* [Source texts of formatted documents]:
---------------

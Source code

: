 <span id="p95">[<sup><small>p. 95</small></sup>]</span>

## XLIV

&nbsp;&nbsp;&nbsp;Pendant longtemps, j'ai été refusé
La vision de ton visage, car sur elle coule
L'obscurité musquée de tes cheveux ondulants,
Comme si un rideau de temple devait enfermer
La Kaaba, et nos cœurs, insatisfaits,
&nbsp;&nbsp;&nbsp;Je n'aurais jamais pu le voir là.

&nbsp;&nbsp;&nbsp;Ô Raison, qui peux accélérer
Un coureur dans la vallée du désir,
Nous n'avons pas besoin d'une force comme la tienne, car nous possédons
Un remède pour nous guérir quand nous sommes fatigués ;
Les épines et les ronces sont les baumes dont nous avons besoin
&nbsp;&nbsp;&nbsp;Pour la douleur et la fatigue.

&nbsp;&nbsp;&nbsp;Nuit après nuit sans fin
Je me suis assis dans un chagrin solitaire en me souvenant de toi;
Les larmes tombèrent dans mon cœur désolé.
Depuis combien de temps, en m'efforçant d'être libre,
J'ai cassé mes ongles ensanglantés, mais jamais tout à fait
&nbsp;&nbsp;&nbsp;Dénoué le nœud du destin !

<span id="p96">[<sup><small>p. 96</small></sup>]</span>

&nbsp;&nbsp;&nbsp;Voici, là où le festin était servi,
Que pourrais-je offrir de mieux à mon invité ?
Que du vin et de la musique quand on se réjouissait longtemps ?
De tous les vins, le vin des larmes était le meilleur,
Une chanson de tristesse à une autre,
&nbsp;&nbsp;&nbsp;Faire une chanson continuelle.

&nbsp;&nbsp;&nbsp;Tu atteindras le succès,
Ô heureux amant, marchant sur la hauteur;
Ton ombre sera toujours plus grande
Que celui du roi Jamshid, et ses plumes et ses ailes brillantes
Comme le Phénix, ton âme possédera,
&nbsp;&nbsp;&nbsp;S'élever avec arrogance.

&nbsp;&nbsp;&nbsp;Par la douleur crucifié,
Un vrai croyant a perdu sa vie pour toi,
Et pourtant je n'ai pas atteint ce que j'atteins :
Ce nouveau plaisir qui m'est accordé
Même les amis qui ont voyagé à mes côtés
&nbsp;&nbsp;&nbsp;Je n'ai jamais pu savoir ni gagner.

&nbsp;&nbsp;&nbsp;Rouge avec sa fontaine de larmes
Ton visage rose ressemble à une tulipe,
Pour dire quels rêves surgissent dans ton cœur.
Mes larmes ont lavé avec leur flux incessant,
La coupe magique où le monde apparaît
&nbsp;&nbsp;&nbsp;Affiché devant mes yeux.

---------------

* [Directions for this task]:
Once you have read the records above, please copy them out exactly.

* [Written answer]:
Source code

: <span id="p95">[<sup><small>p. 95</small></sup>]</span>

## XLIV

&nbsp;&nbsp;&nbsp;Pendant longtemps, j'ai été refusé
La vision de ton visage, car sur elle coule
L'obscurité musquée de tes cheveux ondulants,
Comme si un rideau de temple devait enfermer
La Kaaba, et nos cœurs, insatisfaits,
&nbsp;&nbsp;&nbsp;Je n'aurais jamais pu le voir là.

&nbsp;&nbsp;&nbsp;Ô Raison, qui peux accélérer
Un coureur dans la vallée du désir,
Nous n'avons pas besoin d'une force comme la tienne, car nous possédons
Un remède pour nous guérir quand nous sommes fatigués ;
Les épines et les ronces sont les baumes dont nous avons besoin
&nbsp;&nbsp;&nbsp;Pour la douleur et la fatigue.

&nbsp;&nbsp;&nbsp;Nuit après nuit sans fin
Je me suis assis dans un chagrin solitaire en me souvenant de toi;
Les larmes tombèrent dans mon cœur désolé.
Depuis combien de temps, en m'efforçant d'être libre,
J'ai cassé mes ongles ensanglantés, mais jamais tout à fait
&nbsp;&nbsp;&nbsp;Dénoué le nœud du destin !

<span id="p96">[<sup><small>p. 96</small></sup>]</span>

&nbsp;&nbsp;&nbsp;Voici, là où le festin était servi,
Que pourrais-je offrir de mieux à mon invité ?
Que du vin et de la musique quand on se réjouissait longtemps ?
De tous les vins, le vin des larmes était le meilleur,
Une chanson de tristesse à une autre,
&nbsp;&nbsp;&nbsp;Faire une chanson continuelle.

&nbsp;&nbsp;&nbsp;Tu atteindras le succès,
Ô heureux amant, marchant sur la hauteur;
Ton ombre sera toujours plus grande
Que celui du roi Jamshid, et ses plumes et ses ailes brillantes
Comme le Phénix, ton âme possédera,
&nbsp;&nbsp;&nbsp;S'élever avec arrogance.

&nbsp;&nbsp;&nbsp;Par la douleur crucifié,
Un vrai croyant a perdu sa vie pour toi,
Et pourtant je n'ai pas atteint ce que j'atteins :
Ce nouveau plaisir qui m'est accordé
Même les amis qui ont voyagé à mes côtés
&nbsp;&nbsp;&nbsp;Je n'ai jamais pu savoir ni gagner.

&nbsp;&nbsp;&nbsp;Rouge avec sa fontaine de larmes
Ton visage rose ressemble à une tulipe,
Pour dire quels rêves surgissent dans ton cœur.
Mes larmes ont lavé avec leur flux incessant,
La coupe magique où le monde apparaît
&nbsp;&nbsp;&nbsp;Affiché devant mes yeux.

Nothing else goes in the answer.